La industria de la narrativa tiene una cúspide a la que todos quieren llegar: los videojuegos. Después de años tratados como mercancía de segunda clase, divertimento infantil o excusas para no leer (curiosamente, hace poco leí un estudio que establecía que los jóvenes que más leen son, también, aficionados a los videojuegos; no digo ná), los herederos del Donkey Kong han conquistado el tope de la cadena alimenticia convirtiéndose en los depredadores absolutos de la manada. La industria del entretenimiento (cine, música, lectura) mira con envidia a un sector que ya no es potestad del adolescente, lo es de toda la familia.
Estos días se celebra la feria E3, que, aunque sea un evento mundialmente seguido a través de Internet, aún no tiene la repercusión mediática que merece. Por hacer el símil con otros sectores, guarda la misma importancia que Los Oscar para el cine o la ‘Comic Con’ para el cómic. Es donde la industria muestra sus nuevas armas, los productos que vendrán esta temporada al mercado y, al fin, lo que ocupará las primeras líneas en las cartas a los Reyes Magos.
Siempre he sido un gran defensor del videojuego como arma narrativa. Negarlo sería como admitir que no se puede hacer periodismo en medio digital -un absurdo-. El único problema es que exigen dedicarles un tiempo que cada vez me cuesta más trabajo encontrar. En los últimos meses, he disfrutado con el maravilloso terror psicológico del ‘Alan Wake’ y estoy empezando a tratar con la peor calaña mafiosa del ‘L.A. Noire’. Puras joyas.

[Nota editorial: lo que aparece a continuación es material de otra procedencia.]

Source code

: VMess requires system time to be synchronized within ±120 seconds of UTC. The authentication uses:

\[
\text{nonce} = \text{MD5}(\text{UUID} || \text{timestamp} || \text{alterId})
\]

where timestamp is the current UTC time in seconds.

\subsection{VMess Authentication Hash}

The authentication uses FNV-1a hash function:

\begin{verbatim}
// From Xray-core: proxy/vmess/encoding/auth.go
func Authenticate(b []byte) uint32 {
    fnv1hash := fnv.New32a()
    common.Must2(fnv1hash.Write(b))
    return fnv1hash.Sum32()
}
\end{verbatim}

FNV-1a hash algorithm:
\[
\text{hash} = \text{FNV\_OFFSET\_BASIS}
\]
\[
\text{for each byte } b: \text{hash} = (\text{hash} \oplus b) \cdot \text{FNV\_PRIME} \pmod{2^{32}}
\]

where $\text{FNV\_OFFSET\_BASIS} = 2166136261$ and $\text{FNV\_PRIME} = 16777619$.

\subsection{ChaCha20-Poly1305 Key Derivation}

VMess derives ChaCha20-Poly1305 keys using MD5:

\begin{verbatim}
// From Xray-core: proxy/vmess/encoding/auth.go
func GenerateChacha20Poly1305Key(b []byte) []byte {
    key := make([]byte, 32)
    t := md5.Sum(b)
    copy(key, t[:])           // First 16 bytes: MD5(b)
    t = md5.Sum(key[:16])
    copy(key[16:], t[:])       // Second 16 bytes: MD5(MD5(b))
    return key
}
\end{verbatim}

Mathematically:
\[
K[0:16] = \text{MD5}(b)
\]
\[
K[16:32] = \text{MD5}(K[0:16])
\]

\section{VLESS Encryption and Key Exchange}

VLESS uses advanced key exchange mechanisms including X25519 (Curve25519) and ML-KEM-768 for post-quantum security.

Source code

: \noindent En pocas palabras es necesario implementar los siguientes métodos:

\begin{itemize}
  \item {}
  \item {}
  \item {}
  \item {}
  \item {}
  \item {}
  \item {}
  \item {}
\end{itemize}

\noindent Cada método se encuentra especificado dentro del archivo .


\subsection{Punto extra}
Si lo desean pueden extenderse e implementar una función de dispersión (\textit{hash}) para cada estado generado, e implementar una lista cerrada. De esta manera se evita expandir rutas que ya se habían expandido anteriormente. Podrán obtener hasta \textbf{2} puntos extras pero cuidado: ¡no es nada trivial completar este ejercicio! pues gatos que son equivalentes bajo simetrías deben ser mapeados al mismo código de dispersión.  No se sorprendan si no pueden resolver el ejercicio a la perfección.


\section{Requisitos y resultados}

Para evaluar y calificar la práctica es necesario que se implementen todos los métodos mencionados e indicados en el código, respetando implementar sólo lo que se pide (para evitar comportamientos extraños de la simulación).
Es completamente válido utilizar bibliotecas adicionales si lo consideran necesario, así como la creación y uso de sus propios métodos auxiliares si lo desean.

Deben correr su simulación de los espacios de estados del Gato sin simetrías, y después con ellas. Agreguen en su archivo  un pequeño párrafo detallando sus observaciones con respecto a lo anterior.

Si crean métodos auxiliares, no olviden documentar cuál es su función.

Está claro que con esto de los videojuegos hay posturas muy definidas, muy absolutas y, por lo general, muy inamovibles. Lo más probable es que si usted empezó con la Nintendo, la Super Nintendo, la Master System, la Megadrive, la Neo Geo, la Saturn, la Dreamcast, la Nintendo 64, la Psx o, qué se yo, con un ordenador Msx, sepa apreciar el arte que hay detrás de los píxeles. Sin más. Al contrario, si usted sólo ve ruido estridente y sigue llamándolos ‘navecitas’, ‘disparitos’ y ‘jueguecitos’, sepa algo: se queda atrás.